Two people, including one who was mentally disabled, were shot dead and three people were severely beaten during a raid by the military in Chan Thar village in the Sagaing region on Jan. 10.

Soldiers reportedly destroyed statues and property of villagers and looted their belongings, according to local sources.

Hundreds of Catholic villagers fled to safe areas as the troops entered the village after artillery shelling.

Clashes recently erupted between the military and local militia groups in villages near Chan Thar, according to local media.

Some Catholic villagers from Chan Thar had already fled their homes and sought refuge in the parish near Mandalay.
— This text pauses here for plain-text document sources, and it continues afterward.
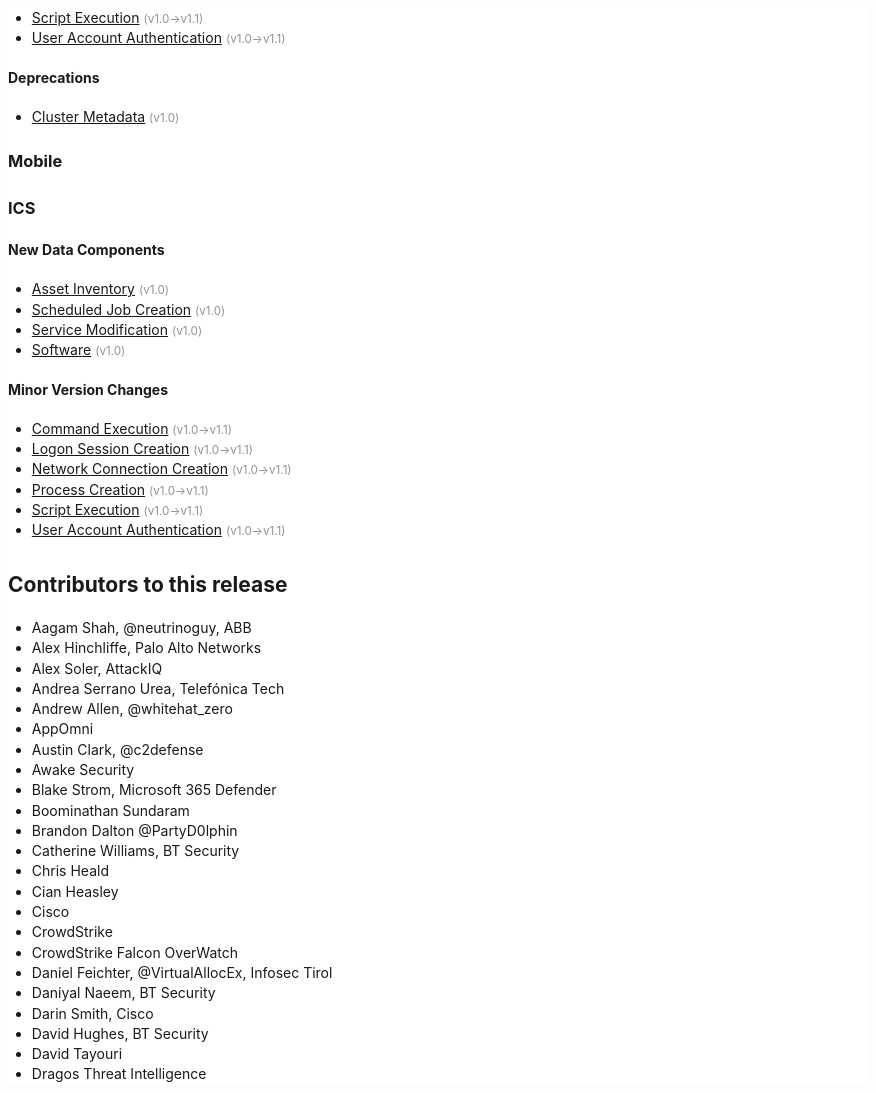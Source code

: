 * [Script Execution](/data-sources/DS0012/#Script%20Execution) <small style="color:#929393">(v1.0&#8594;v1.1)</small>
* [User Account Authentication](/data-sources/DS0002/#User%20Account%20Authentication) <small style="color:#929393">(v1.0&#8594;v1.1)</small>

#### Deprecations

* [Cluster Metadata](/data-sources/DS0031/#Cluster%20Metadata) <small style="color:#929393">(v1.0)</small>

### Mobile

### ICS

#### New Data Components

* [Asset Inventory](/data-sources/DS0039/#Asset%20Inventory) <small style="color:#929393">(v1.0)</small>
* [Scheduled Job Creation](/datasources/DS0003/#Scheduled%20Job%20Creation) <small style="color:#929393">(v1.0)</small>
* [Service Modification](/datasources/DS0019/#Service%20Modification) <small style="color:#929393">(v1.0)</small>
* [Software](/data-sources/DS0039/#Software) <small style="color:#929393">(v1.0)</small>

#### Minor Version Changes

* [Command Execution](/data-sources/DS0017/#Command%20Execution) <small style="color:#929393">(v1.0&#8594;v1.1)</small>
* [Logon Session Creation](/data-sources/DS0028/#Logon%20Session%20Creation) <small style="color:#929393">(v1.0&#8594;v1.1)</small>
* [Network Connection Creation](/data-sources/DS0029/#Network%20Connection%20Creation) <small style="color:#929393">(v1.0&#8594;v1.1)</small>
* [Process Creation](/data-sources/DS0009/#Process%20Creation) <small style="color:#929393">(v1.0&#8594;v1.1)</small>
* [Script Execution](/data-sources/DS0012/#Script%20Execution) <small style="color:#929393">(v1.0&#8594;v1.1)</small>
* [User Account Authentication](/data-sources/DS0002/#User%20Account%20Authentication) <small style="color:#929393">(v1.0&#8594;v1.1)</small>

## Contributors to this release

* Aagam Shah, @neutrinoguy, ABB
* Alex Hinchliffe, Palo Alto Networks
* Alex Soler, AttackIQ
* Andrea Serrano Urea, Telefónica Tech
* Andrew Allen, @whitehat_zero
* AppOmni
* Austin Clark, @c2defense
* Awake Security
* Blake Strom, Microsoft 365 Defender
* Boominathan Sundaram
* Brandon Dalton @PartyD0lphin
* Catherine Williams, BT Security
* Chris Heald
* Cian Heasley
* Cisco
* CrowdStrike
* CrowdStrike Falcon OverWatch
* Daniel Feichter, @VirtualAllocEx, Infosec Tirol
* Daniyal Naeem, BT Security
* Darin Smith, Cisco
* David Hughes, BT Security
* David Tayouri
* Dragos Threat Intelligence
The latest military assault came as thousands of people in Kayah state have been forced to flee their homes due to airstrikes and artillery shelling 

“I strongly condemn the acts, especially destroying the statues, and I call for bringing justice and accountability,” a priest from Chan Thar village wrote on Facebook.

In recent weeks, many villagers from another Catholic village, Chaung Yoe, in the Sagaing region have fled their homes as junta troops were stationed in the village school.

Chan Thar village in the Archdiocese of Mandalay is also known as Bayingyi village, where people descended from Portuguese mercenaries or adventurers who arrived in the 16th and 17th centuries settled.

Missioners of the Paris Foreign Missions Society (MEP) began work in Chan Thar in the mid-19th century and the village has a considerable Catholic population in a predominantly Buddhist region. The area has produced many bishops, priests and religious nuns and brothers.

Last June, junta troops raided Assumption Church and clergy house in Chan Thar and detained six young priests over suspected links to civil resistance groups.

The latest military assault came as thousands of people in Kayah state have been forced to flee their homes due to airstrikes and artillery shelling following an escalation in fighting with militia groups.

A handful of churches belonging to Catholic, Baptist and other denominations in the Christian strongholds of Chin state in the west and Kayah state in the east have been bombed and destroyed in deliberate attacks by junta forces.

Four dioceses — Hakha, Kalay, Loikaw and Pekhon — out of the 16 dioceses in the conflict-torn nation have been badly hit following last February's military coup that triggered peaceful demonstrations and a growing resistance by newly emerged militias.

The rising conflict, particularly in predominantly Christian regions inhabited by the Kayah, Chin and Kachin minorities, resulted in churches being shelled and raided. Priests and pastors have been arrested while many unarmed civilians, including Christians, have been killed.

More than 1,400 people have been killed, including at least 50 children, and over 10,000 people have been arrested since the coup.